PROBLEM TO WORK ON |
Among the entries, which lines carry the string "region"? Copy every one.

Stored data entries |

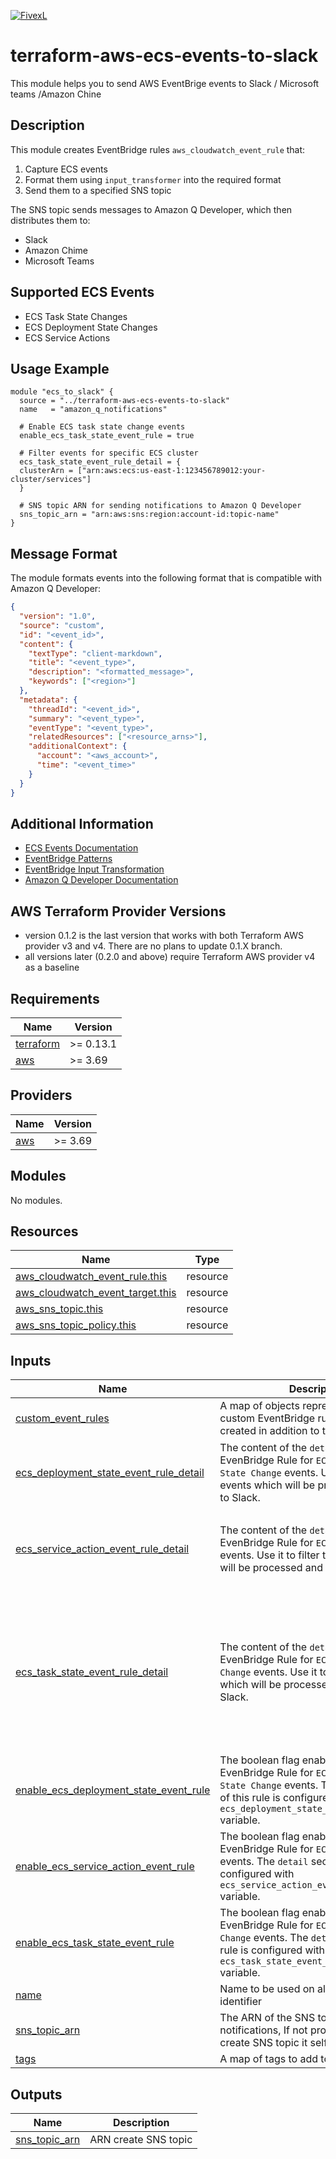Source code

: [![FivexL](https://releases.fivexl.io/fivexlbannergit.jpg)](https://fivexl.io/)

# terraform-aws-ecs-events-to-slack

This module helps you to send AWS EventBrige events to Slack / Microsoft teams /Amazon Chine

## Description

This module creates EventBridge rules `aws_cloudwatch_event_rule` that:
1. Capture ECS events
2. Format them using `input_transformer` into the required format
3. Send them to a specified SNS topic

The SNS topic sends messages to Amazon Q Developer, which then distributes them to:
- Slack
- Amazon Chime
- Microsoft Teams

## Supported ECS Events

- ECS Task State Changes
- ECS Deployment State Changes
- ECS Service Actions

## Usage Example

```hcl
module "ecs_to_slack" {
  source = "../terraform-aws-ecs-events-to-slack"
  name   = "amazon_q_notifications"

  # Enable ECS task state change events
  enable_ecs_task_state_event_rule = true

  # Filter events for specific ECS cluster
  ecs_task_state_event_rule_detail = {
  clusterArn = ["arn:aws:ecs:us-east-1:123456789012:your-cluster/services"]
  }

  # SNS topic ARN for sending notifications to Amazon Q Developer
  sns_topic_arn = "arn:aws:sns:region:account-id:topic-name"
}
```

## Message Format

The module formats events into the following format that is compatible with Amazon Q Developer:

```json
{
  "version": "1.0",
  "source": "custom",
  "id": "<event_id>",
  "content": {
    "textType": "client-markdown",
    "title": "<event_type>",
    "description": "<formatted_message>",
    "keywords": ["<region>"]
  },
  "metadata": {
    "threadId": "<event_id>",
    "summary": "<event_type>",
    "eventType": "<event_type>",
    "relatedResources": ["<resource_arns>"],
    "additionalContext": {
      "account": "<aws_account>",
      "time": "<event_time>"
    }
  }
}
```

## Additional Information

- [ECS Events Documentation](https://docs.aws.amazon.com/AmazonECS/latest/developerguide/ecs_cwe_events.html)
- [EventBridge Patterns](https://docs.aws.amazon.com/eventbridge/latest/userguide/eb-event-patterns.html)
- [EventBridge Input Transformation](https://docs.aws.amazon.com/eventbridge/latest/userguide/eb-transform-target-input.html)
- [Amazon Q Developer Documentation](https://docs.aws.amazon.com/chatbot/latest/adminguide/what-is-chatbot.html)

## AWS Terraform Provider Versions

* version 0.1.2 is the last version that works with both Terraform AWS provider v3 and v4. There are no plans to update 0.1.X branch.
* all versions later (0.2.0 and above) require Terraform AWS provider v4 as a baseline

<!-- BEGINNING OF PRE-COMMIT-TERRAFORM DOCS HOOK -->
## Requirements

| Name | Version |
|------|---------|
| <a name="requirement_terraform"></a> [terraform](#requirement\_terraform) | >= 0.13.1 |
| <a name="requirement_aws"></a> [aws](#requirement\_aws) | >= 3.69 |

## Providers

| Name | Version |
|------|---------|
| <a name="provider_aws"></a> [aws](#provider\_aws) | >= 3.69 |

## Modules

No modules.

## Resources

| Name | Type |
|------|------|
| [aws_cloudwatch_event_rule.this](https://registry.terraform.io/providers/hashicorp/aws/latest/docs/resources/cloudwatch_event_rule) | resource |
| [aws_cloudwatch_event_target.this](https://registry.terraform.io/providers/hashicorp/aws/latest/docs/resources/cloudwatch_event_target) | resource |
| [aws_sns_topic.this](https://registry.terraform.io/providers/hashicorp/aws/latest/docs/resources/sns_topic) | resource |
| [aws_sns_topic_policy.this](https://registry.terraform.io/providers/hashicorp/aws/latest/docs/resources/sns_topic_policy) | resource |

## Inputs

| Name | Description | Type | Default | Required |
|------|-------------|------|---------|:--------:|
| <a name="input_custom_event_rules"></a> [custom\_event\_rules](#input\_custom\_event\_rules) | A map of objects representing the custom EventBridge rule which will be created in addition to the default rules. | `any` | `{}` | no |
| <a name="input_ecs_deployment_state_event_rule_detail"></a> [ecs\_deployment\_state\_event\_rule\_detail](#input\_ecs\_deployment\_state\_event\_rule\_detail) | The content of the `detail` section in the EvenBridge Rule for `ECS Deployment State Change` events. Use it to filter the events which will be processed and sent to Slack. | `any` | <pre>{<br/>  "eventType": [<br/>    "ERROR"<br/>  ]<br/>}</pre> | no |
| <a name="input_ecs_service_action_event_rule_detail"></a> [ecs\_service\_action\_event\_rule\_detail](#input\_ecs\_service\_action\_event\_rule\_detail) | The content of the `detail` section in the EvenBridge Rule for `ECS Service Action` events. Use it to filter the events which will be processed and sent to Slack. | `any` | <pre>{<br/>  "eventType": [<br/>    "WARN",<br/>    "ERROR"<br/>  ]<br/>}</pre> | no |
| <a name="input_ecs_task_state_event_rule_detail"></a> [ecs\_task\_state\_event\_rule\_detail](#input\_ecs\_task\_state\_event\_rule\_detail) | The content of the `detail` section in the EvenBridge Rule for `ECS Task State Change` events. Use it to filter the events which will be processed and sent to Slack. | `any` | <pre>{<br/>  "lastStatus": [<br/>    "STOPPED"<br/>  ],<br/>  "stoppedReason": [<br/>    {<br/>      "anything-but": {<br/>        "prefix": "Scaling activity initiated by (deployment ecs-svc/"<br/>      }<br/>    }<br/>  ]<br/>}</pre> | no |
| <a name="input_enable_ecs_deployment_state_event_rule"></a> [enable\_ecs\_deployment\_state\_event\_rule](#input\_enable\_ecs\_deployment\_state\_event\_rule) | The boolean flag enabling the EvenBridge Rule for `ECS Deployment State Change` events. The `detail` section of this rule is configured with `ecs_deployment_state_event_rule_detail` variable. | `bool` | `true` | no |
| <a name="input_enable_ecs_service_action_event_rule"></a> [enable\_ecs\_service\_action\_event\_rule](#input\_enable\_ecs\_service\_action\_event\_rule) | The boolean flag enabling the EvenBridge Rule for `ECS Service Action` events. The `detail` section of this rule is configured with `ecs_service_action_event_rule_detail` variable. | `bool` | `true` | no |
| <a name="input_enable_ecs_task_state_event_rule"></a> [enable\_ecs\_task\_state\_event\_rule](#input\_enable\_ecs\_task\_state\_event\_rule) | The boolean flag enabling the EvenBridge Rule for `ECS Task State Change` events. The `detail` section of this rule is configured with `ecs_task_state_event_rule_detail` variable. | `bool` | `true` | no |
| <a name="input_name"></a> [name](#input\_name) | Name to be used on all the resources as identifier | `string` | `"aws-eventbridge-to-amazon-q-developer"` | no |
| <a name="input_sns_topic_arn"></a> [sns\_topic\_arn](#input\_sns\_topic\_arn) | The ARN of the SNS topic used for notifications, If not provided, topic will create SNS topic it self | `string` | `""` | no |
| <a name="input_tags"></a> [tags](#input\_tags) | A map of tags to add to all resources | `map(string)` | `{}` | no |

## Outputs

| Name | Description |
|------|-------------|
| <a name="output_sns_topic_arn"></a> [sns\_topic\_arn](#output\_sns\_topic\_arn) | ARN create SNS topic |
<!-- END OF PRE-COMMIT-TERRAFORM DOCS HOOK -->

OUTPUT OF THE TASK |
  sns_topic_arn = "arn:aws:sns:region:account-id:topic-name"
    "keywords": ["<region>"]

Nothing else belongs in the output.